TEAMS

TEAM:

TEAM NGORONGORO

COUNTRY:

KILIMANJARO CHRISTIAN MEDICAL UNIVERSITY COLLEGE (KCMUCo) & MWENGE CATHOLIC UNIVERSITY (MWECAU)

UNIVERSITY:

Tanzania

From Left to Right: Agathon Avelin Kimario doctor of medicine (group leader), Nima Ntemi  Mboje Bachelor of Arts in Geography and Environmental Studies, Sarafina Mallya doctor of medicine, Prof. Levina Msuya(mentor), Jonaviva Anthony doctor of medicine and Augustino Kobelo Bachelor of Arts in Geography and Environmental Studies.

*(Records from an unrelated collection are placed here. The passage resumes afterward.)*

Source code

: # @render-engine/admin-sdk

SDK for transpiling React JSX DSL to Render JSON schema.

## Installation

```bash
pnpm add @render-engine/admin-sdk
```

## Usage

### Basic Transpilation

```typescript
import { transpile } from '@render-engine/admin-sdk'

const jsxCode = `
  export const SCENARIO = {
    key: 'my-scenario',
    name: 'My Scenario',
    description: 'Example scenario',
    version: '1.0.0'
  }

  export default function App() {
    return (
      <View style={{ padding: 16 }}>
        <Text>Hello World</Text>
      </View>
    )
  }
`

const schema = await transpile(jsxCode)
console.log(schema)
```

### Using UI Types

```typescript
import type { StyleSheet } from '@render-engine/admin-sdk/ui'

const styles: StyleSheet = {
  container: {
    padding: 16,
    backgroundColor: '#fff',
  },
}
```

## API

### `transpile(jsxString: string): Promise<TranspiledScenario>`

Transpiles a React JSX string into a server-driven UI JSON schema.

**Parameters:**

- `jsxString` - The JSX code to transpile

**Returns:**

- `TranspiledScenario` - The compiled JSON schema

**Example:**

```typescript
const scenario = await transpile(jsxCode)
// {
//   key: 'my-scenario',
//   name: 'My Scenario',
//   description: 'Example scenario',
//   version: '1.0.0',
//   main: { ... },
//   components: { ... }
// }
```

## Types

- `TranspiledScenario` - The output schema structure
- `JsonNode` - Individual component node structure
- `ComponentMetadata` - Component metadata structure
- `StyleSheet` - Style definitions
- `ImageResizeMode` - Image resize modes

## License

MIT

Why we chose team Ngorongoro?

Being a conservation area, Ngorongoro is a natural habitat for different animal and plant species. Apart from animals, Maasai society resides in Ngorongoro conservation area which makes it a unique feature in the world where animals have direct link with human being. It is with this unique feature of interaction among different specie to maintain and sustain the ecosystem that we derived our group name. Since AMR ambassadors program consist of members from health and non-health field who have come together  for the aim of combating AMR, we thus must learn from Ngorongoro conservation area that it is only through interaction with wide variety of people in our population that we can be able to achieve reduction in AMR.

OUR STORY

Before uniting to form AMR Ambassador Group, each individual member was and is still a member of Rotaract club in their respective universities, a club which deals with wellbeing of the society. Rotaract club of Mwenge Catholic University where Augustino Kobelo and Nima Ntemi come from usually organise a joint programme with Rotaract club of KCMUCo where the rest of the members come from when going to the community to give education pertaining different health topics. So in different outreaches that we performed, we recognised the huge burden of Antimicrobial resistance and we had already started hand washing campaigns in some of the communities in Kilimanjaro, Tanzania as we were enthusiastic in eradication of AMR. Coming to know that there was application of AMR ambassadors, we decided

to join hands and apply so as to increase more knowledge and skills to eradicate this catastrophic disaster. As a group, we are looking forward to gain more insight pertaining the causes, spread, impacts and how can Antimicrobial resistance be eradicated since AMR concept is very broad and requires multi-disciplinary approach. It is with no doubt that the interaction between animals, plants and environment is complex to be tackled by personnel from the same field and that is why the call required a group to have people from various field so as to view the problem from different aspects of which multi-disciplinary intervention can have a huge impact. We thus believe that the skills which we will acquire from this programme will be effectively utilized in improving our services to the community than ever before.

Swahili “USUGU WA VIMELEA”

Usugu wa vimelea ni ile hali ya vimelea kama vile bakteria, fangasi na virusi kutoweza kudhurika na dawa ambazo mtu anazitumia. Hii husababishwa na utumiaji mbaya wa dawa kama vile kunywa dawa bila kufata ushauri wa daktari, kutomaliza dozi, pamoja na kuchangia dawa baina ya mtu na mtu. Madhara ambayo mtu huyapata baada ya vimelea ambavyo vipo mwilini mwake kuwa sugu ni pamoja kutumia gharama kubwa za matibabu katika kutibu ugonjwa wake pamoja na kupelekea kifo wakati mwingine pale ambapo kutakosekana kabisa dawa ya kumtibu sababu vimelea vyake vimeshakuwa sugu kwa dawa zote ambazo amezitumia. Njia za kuzuia usugu wa madawa ni pamoja kutakasa mikono kwa maji tiririka na sabuni kwa lengo la kuzuia uenezwaji wa vimelea vyenye usugu, pamoja na kufata ushauri wa watoa huduma za fya juu ya namna sahihi za utumiaji wa dawa ikiwemo kumaliza dozi, kutochangia dawa na mtu mwingine, pamoja na kutonunua dawa bila kuandikiwa na daktari.